Adolescence and the final battle for independence.

Why the last battle for adolescent independence is against oneself.

When it comes to young people navigating the last (and hardest) stage of adolescence, trial independence (ages 18-23), I believe Simon and Garfunkel had it right: "The closer your destination, the more you're slip sliding away."

Why is that? I believe ambivalence is the answer. The goal of independence, claiming all that freedom that comes with moving out on one's own, looked so alluring when the journey of adolescence began back in late elementary or early middle school. Come the end of high school, however, independence takes on a much more daunting aspect.
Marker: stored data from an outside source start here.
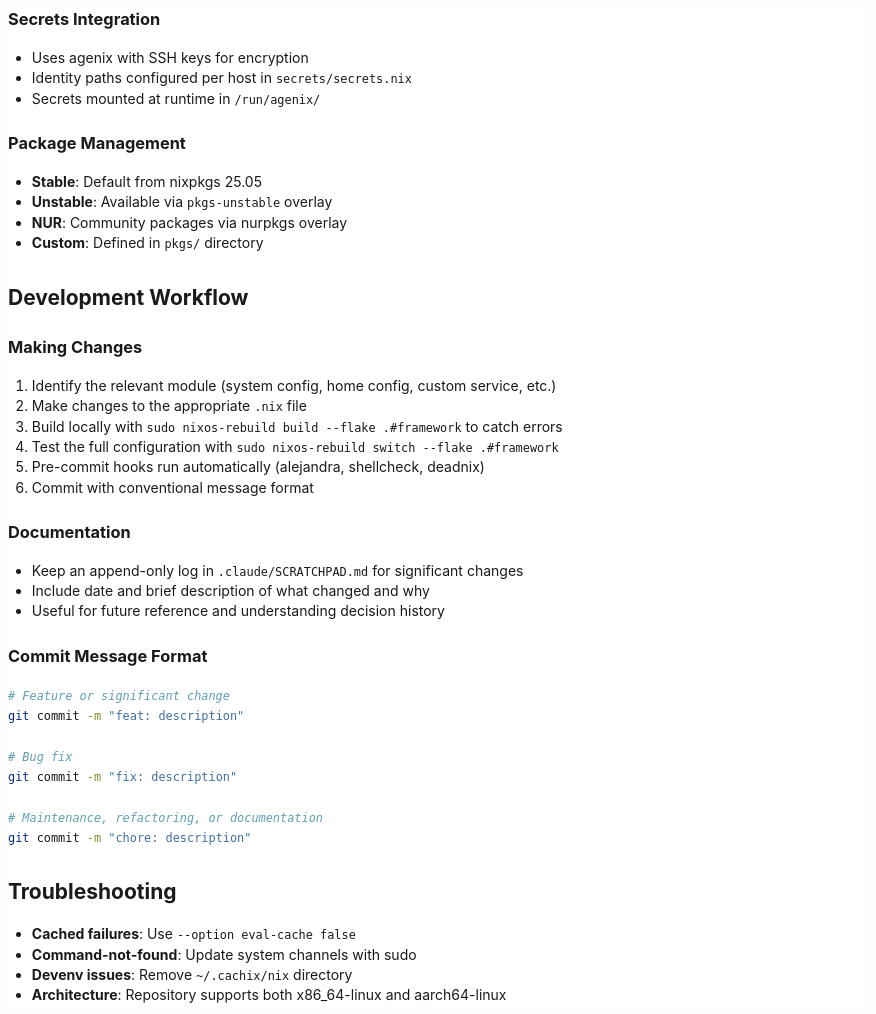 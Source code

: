 ### Secrets Integration
- Uses agenix with SSH keys for encryption
- Identity paths configured per host in `secrets/secrets.nix`
- Secrets mounted at runtime in `/run/agenix/`

### Package Management
- **Stable**: Default from nixpkgs 25.05
- **Unstable**: Available via `pkgs-unstable` overlay
- **NUR**: Community packages via nurpkgs overlay
- **Custom**: Defined in `pkgs/` directory

## Development Workflow

### Making Changes
1. Identify the relevant module (system config, home config, custom service, etc.)
2. Make changes to the appropriate `.nix` file
3. Build locally with `sudo nixos-rebuild build --flake .#framework` to catch errors
4. Test the full configuration with `sudo nixos-rebuild switch --flake .#framework`
5. Pre-commit hooks run automatically (alejandra, shellcheck, deadnix)
6. Commit with conventional message format

### Documentation
- Keep an append-only log in `.claude/SCRATCHPAD.md` for significant changes
- Include date and brief description of what changed and why
- Useful for future reference and understanding decision history

### Commit Message Format
```bash
# Feature or significant change
git commit -m "feat: description"

# Bug fix
git commit -m "fix: description"

# Maintenance, refactoring, or documentation
git commit -m "chore: description"
```

## Troubleshooting
- **Cached failures**: Use `--option eval-cache false`
- **Command-not-found**: Update system channels with sudo
- **Devenv issues**: Remove `~/.cachix/nix` directory
- **Architecture**: Repository supports both x86_64-linux and aarch64-linux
Most young people feel unready stepping off into the final stage of adolescence when they must keep their footing while they try their wings.

Now the complex demands of independence turn into something unexpectedly hard because the only way to truly claim independence is by assuming full responsibility for self-reliance -- making one's own choices and dealing with one's own consequences with no evasion, excuses, or blame.

However, at a time when to some degree most young people are feeling unprepared, breaking commitments, making mistakes, lacking direction, feeling lonely, falling in and out of love, debt spending, feeling overstressed, fearing the future, indulging in extremes, exhilarated by freedom, escaping from obligations, living in the moment, and having maximum access to alcohol and other drugs, responsibility can be very hard to consistently take.

In counseling, listening to young people who have moved out and are struggling with the challenges of trial independence (18 - 23), the angst of this final adolescent stage can sound something like this.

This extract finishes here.